Marx y Engels esperaban de la victoria de la Unión algo más
que el fin de la esclavitud, por memorable que esto fuera. También esperaban
que los trabajadores “defendieran nuevos
derechos políticos y sociales”, escribe Blackburn. Y añade: “Si los libertos pasaban simplemente del
trabajo esclavo al trabajo asalariado, si se les negaba el derecho a votar, a
organizarse, o a recibir una educación, entonces el término ‘emancipación’

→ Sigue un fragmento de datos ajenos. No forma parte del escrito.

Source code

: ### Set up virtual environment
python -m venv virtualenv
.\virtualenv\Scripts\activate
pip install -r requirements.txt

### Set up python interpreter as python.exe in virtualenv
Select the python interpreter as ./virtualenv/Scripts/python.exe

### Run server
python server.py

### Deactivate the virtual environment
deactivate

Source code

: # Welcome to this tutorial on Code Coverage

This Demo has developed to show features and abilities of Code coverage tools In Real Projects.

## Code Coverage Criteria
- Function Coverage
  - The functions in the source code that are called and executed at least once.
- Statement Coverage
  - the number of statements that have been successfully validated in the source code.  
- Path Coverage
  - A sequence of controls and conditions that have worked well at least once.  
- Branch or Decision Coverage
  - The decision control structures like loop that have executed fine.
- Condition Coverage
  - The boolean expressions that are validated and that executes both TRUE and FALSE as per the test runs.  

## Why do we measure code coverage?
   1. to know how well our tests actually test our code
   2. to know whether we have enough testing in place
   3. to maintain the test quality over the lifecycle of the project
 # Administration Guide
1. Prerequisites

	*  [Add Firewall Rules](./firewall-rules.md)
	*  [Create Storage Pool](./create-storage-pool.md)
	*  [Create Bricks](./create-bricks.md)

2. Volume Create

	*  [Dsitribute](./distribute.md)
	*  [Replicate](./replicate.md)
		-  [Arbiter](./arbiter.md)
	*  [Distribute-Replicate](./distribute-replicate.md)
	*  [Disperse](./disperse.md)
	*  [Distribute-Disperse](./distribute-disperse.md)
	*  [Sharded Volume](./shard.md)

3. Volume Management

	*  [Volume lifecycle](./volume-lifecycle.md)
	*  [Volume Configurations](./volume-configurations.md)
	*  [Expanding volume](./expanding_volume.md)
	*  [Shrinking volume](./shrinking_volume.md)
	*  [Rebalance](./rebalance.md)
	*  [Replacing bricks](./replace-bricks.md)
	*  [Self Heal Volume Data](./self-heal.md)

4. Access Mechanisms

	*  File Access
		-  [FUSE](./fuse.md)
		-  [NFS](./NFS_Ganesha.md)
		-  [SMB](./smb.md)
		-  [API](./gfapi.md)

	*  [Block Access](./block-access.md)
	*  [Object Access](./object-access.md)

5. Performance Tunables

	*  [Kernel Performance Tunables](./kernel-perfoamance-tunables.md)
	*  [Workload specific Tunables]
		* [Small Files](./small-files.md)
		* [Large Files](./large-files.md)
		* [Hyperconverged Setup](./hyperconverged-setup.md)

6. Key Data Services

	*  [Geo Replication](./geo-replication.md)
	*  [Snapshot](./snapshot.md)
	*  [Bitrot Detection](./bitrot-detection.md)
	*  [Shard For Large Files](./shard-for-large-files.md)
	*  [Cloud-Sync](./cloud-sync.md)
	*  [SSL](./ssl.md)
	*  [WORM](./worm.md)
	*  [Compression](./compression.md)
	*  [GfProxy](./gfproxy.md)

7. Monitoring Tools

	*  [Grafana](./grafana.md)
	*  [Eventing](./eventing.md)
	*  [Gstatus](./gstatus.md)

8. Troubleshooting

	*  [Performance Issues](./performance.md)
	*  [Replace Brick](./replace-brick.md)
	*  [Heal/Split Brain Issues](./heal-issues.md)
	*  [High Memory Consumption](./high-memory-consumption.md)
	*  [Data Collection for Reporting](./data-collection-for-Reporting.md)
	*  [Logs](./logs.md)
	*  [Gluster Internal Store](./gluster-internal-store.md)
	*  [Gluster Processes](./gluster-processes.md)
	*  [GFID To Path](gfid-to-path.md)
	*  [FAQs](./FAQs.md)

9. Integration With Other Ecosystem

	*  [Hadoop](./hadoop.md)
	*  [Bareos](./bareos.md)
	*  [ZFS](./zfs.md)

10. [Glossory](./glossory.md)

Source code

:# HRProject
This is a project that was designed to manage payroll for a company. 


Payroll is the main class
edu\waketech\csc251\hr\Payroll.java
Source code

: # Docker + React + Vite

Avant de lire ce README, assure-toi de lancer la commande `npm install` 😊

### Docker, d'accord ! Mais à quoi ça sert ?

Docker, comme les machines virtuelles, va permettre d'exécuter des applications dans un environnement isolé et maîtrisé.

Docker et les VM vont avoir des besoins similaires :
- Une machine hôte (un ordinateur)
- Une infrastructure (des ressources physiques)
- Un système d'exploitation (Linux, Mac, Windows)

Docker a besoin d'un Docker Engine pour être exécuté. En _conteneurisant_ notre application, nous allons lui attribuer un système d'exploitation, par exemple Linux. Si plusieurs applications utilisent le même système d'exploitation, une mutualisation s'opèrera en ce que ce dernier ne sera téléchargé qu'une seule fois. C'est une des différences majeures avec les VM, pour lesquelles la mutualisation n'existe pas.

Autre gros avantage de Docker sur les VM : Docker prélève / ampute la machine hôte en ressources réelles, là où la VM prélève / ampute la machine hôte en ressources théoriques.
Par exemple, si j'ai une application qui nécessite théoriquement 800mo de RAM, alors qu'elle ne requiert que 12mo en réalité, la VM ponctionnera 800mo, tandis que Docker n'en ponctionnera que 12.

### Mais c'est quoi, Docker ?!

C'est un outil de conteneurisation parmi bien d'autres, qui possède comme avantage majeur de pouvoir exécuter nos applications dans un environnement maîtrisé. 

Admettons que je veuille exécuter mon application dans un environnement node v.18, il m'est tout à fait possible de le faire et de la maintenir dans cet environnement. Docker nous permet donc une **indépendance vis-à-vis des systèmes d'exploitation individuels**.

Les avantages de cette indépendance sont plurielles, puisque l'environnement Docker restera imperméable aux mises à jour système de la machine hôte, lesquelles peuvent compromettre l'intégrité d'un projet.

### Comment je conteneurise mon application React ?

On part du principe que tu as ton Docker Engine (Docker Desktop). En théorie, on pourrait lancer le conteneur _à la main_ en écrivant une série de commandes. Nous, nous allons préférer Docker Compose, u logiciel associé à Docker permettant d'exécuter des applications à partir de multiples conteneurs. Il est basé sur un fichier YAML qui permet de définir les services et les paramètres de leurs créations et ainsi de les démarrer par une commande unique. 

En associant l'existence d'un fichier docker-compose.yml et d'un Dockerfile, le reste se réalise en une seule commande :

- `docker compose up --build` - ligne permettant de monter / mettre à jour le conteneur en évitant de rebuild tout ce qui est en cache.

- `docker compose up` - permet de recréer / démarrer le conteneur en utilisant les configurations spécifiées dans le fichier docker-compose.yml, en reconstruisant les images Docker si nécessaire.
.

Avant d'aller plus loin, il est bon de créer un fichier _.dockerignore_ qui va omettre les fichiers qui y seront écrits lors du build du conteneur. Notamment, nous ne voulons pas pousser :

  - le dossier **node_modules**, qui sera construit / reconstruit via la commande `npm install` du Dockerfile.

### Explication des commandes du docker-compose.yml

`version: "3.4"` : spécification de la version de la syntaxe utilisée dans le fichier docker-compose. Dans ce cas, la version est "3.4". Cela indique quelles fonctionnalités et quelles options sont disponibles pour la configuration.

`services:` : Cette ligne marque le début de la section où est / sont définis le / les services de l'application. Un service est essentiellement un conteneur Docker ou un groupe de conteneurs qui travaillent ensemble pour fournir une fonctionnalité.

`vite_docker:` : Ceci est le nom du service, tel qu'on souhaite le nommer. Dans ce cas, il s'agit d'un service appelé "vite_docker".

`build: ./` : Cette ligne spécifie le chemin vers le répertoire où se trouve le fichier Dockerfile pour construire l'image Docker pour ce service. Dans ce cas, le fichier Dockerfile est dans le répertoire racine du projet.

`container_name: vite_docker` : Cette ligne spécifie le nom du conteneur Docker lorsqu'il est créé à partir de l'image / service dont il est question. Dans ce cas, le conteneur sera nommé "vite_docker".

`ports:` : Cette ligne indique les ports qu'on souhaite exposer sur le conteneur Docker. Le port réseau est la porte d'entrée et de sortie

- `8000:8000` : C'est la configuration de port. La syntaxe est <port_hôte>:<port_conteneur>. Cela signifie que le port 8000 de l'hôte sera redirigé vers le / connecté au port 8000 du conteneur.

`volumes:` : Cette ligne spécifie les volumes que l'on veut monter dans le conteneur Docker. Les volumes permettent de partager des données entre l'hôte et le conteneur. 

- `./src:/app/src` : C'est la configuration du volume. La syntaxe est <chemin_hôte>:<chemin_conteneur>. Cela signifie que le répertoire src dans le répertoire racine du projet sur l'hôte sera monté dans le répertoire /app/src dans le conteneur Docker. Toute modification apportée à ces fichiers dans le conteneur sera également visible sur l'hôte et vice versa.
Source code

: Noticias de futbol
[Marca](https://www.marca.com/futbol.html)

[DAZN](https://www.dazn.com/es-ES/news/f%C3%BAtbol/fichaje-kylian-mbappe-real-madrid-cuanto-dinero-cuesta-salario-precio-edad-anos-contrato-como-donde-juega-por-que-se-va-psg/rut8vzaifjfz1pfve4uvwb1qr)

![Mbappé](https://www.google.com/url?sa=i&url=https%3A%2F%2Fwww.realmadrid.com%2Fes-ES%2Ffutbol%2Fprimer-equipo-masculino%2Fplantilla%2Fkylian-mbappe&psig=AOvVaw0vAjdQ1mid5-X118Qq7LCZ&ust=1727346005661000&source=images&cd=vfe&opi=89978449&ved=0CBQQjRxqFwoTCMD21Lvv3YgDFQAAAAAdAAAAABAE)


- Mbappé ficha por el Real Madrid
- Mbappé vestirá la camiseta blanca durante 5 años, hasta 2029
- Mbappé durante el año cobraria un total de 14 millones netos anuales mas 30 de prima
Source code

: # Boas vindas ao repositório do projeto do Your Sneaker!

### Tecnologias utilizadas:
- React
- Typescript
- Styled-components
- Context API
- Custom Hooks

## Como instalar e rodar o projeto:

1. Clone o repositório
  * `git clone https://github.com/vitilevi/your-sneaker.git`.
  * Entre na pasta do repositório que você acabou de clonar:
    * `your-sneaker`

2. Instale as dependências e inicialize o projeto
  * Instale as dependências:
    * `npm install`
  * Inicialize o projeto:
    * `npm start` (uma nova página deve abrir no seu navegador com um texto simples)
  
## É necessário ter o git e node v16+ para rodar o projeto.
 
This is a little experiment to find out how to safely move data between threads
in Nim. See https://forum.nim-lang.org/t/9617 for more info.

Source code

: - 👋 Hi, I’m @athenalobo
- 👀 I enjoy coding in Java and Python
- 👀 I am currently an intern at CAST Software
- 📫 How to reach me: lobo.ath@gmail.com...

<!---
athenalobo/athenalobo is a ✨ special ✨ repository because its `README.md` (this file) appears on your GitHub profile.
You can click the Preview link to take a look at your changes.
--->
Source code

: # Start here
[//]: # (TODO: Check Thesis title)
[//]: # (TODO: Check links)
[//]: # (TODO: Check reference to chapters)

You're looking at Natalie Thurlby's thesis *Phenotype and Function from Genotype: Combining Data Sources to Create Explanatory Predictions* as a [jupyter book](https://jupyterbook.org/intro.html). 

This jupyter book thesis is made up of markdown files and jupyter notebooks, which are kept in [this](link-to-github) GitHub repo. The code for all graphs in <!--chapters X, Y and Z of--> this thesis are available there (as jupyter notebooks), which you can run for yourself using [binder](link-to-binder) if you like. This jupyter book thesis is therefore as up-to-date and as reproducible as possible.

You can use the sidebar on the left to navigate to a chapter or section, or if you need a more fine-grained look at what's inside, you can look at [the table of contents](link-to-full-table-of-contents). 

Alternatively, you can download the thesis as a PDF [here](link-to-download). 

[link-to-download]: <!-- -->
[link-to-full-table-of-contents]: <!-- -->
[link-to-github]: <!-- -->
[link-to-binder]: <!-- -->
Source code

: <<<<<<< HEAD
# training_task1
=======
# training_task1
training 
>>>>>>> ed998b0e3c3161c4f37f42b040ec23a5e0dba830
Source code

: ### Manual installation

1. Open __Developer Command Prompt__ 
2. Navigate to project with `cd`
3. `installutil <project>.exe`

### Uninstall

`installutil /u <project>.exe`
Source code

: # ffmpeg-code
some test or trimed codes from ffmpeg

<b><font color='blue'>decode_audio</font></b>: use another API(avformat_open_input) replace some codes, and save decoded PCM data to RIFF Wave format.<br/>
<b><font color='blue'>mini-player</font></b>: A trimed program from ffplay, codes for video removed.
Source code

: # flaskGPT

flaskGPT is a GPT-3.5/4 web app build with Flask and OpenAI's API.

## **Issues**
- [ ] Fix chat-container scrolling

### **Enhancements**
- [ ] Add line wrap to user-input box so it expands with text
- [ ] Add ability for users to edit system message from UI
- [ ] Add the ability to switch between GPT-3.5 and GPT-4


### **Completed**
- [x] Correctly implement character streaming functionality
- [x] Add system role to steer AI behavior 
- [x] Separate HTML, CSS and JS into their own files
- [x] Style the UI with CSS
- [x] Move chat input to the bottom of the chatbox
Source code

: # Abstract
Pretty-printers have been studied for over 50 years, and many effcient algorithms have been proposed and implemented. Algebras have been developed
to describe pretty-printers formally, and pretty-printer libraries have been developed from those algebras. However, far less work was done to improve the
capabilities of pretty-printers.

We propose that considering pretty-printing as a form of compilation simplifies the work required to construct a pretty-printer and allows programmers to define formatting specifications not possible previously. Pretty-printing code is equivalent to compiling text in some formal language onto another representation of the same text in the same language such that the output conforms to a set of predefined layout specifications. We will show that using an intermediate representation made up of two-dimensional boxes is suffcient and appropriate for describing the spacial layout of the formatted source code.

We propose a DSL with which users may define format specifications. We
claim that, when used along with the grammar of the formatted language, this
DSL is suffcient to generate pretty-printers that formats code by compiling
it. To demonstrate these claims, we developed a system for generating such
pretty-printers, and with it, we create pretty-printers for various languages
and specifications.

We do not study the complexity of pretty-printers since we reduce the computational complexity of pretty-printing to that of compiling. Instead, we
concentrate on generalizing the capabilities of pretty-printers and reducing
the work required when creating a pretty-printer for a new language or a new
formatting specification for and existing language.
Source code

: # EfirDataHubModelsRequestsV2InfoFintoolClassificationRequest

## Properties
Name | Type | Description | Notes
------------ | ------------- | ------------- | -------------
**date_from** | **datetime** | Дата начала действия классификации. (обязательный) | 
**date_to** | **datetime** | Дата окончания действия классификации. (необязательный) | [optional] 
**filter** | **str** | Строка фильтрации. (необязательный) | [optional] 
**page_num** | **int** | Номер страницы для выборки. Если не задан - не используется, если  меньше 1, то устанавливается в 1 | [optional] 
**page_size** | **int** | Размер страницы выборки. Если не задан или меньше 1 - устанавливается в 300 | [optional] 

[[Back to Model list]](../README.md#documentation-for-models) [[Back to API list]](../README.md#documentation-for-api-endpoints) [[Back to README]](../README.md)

sería una pantomima”. A la victoria del norte, que debía representar un
paso delante de los trabajadores de todo el mundo en materia de derechos,
habían contribuido los negros escapados de las plantaciones del sur, y también
muchos europeos progresistas, en especial alemanes que se exiliaron tras los
acontecimientos revolucionarios de 1848, entre ellos algunos comunistas que
prestaron su experiencia al ejército federal y a los que se debe la información
que Marx y Engels emplearon al redactar sus artículos. Lo que explica, dicho
sea de paso, que estos sean de lo mejor que se publicó en Europa acerca del
conflicto americano. Así, el libro que nos ocupa, además de ser un valioso
testimonio de la peripecia política de Lincoln, y del difícil equilibrio que
debió mantener entre sus ideales y la prudencia a la que estaba llamado en el
ejercicio de sus funciones, viene a ser también una atractiva muestra de lo que
podía dar de sí el Marx periodista, nunca demasiado alejado de sus
preocupaciones en el terreno económico y social.